REQUIRED WORK —
All lines in the material with the string "后端支持软删除" should be listed.
====
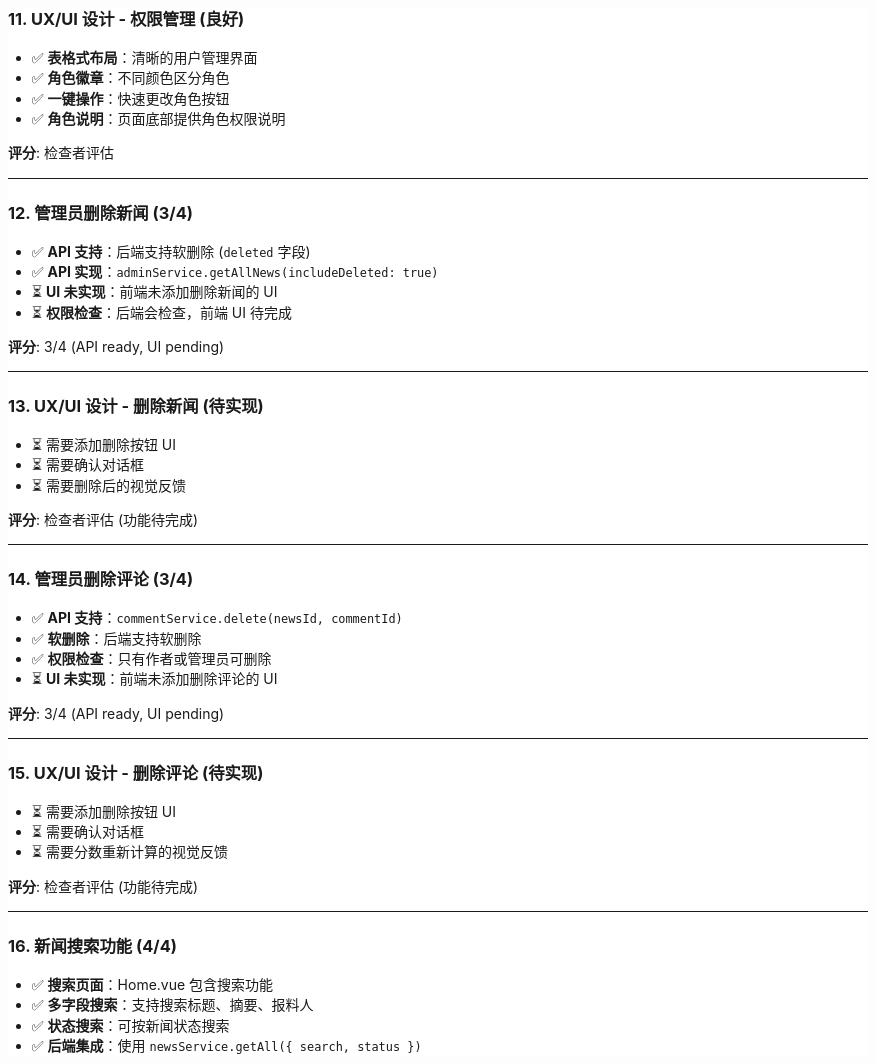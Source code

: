### 11. UX/UI 设计 - 权限管理 (良好)
- ✅ **表格式布局**：清晰的用户管理界面
- ✅ **角色徽章**：不同颜色区分角色
- ✅ **一键操作**：快速更改角色按钮
- ✅ **角色说明**：页面底部提供角色权限说明

**评分**: 检查者评估

---

### 12. 管理员删除新闻 (3/4)
- ✅ **API 支持**：后端支持软删除 (`deleted` 字段)
- ✅ **API 实现**：`adminService.getAllNews(includeDeleted: true)`
- ⏳ **UI 未实现**：前端未添加删除新闻的 UI
- ⏳ **权限检查**：后端会检查，前端 UI 待完成

**评分**: 3/4 (API ready, UI pending)

---

### 13. UX/UI 设计 - 删除新闻 (待实现)
- ⏳ 需要添加删除按钮 UI
- ⏳ 需要确认对话框
- ⏳ 需要删除后的视觉反馈

**评分**: 检查者评估 (功能待完成)

---

### 14. 管理员删除评论 (3/4)
- ✅ **API 支持**：`commentService.delete(newsId, commentId)`
- ✅ **软删除**：后端支持软删除
- ✅ **权限检查**：只有作者或管理员可删除
- ⏳ **UI 未实现**：前端未添加删除评论的 UI

**评分**: 3/4 (API ready, UI pending)

---

### 15. UX/UI 设计 - 删除评论 (待实现)
- ⏳ 需要添加删除按钮 UI
- ⏳ 需要确认对话框
- ⏳ 需要分数重新计算的视觉反馈

**评分**: 检查者评估 (功能待完成)

---

### 16. 新闻搜索功能 (4/4)
- ✅ **搜索页面**：Home.vue 包含搜索功能
- ✅ **多字段搜索**：支持搜索标题、摘要、报料人
- ✅ **状态搜索**：可按新闻状态搜索
- ✅ **后端集成**：使用 `newsService.getAll({ search, status })`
====
OUTPUT OF THE TASK —
- ✅ **API 支持**：后端支持软删除 (`deleted` 字段)
- ✅ **软删除**：后端支持软删除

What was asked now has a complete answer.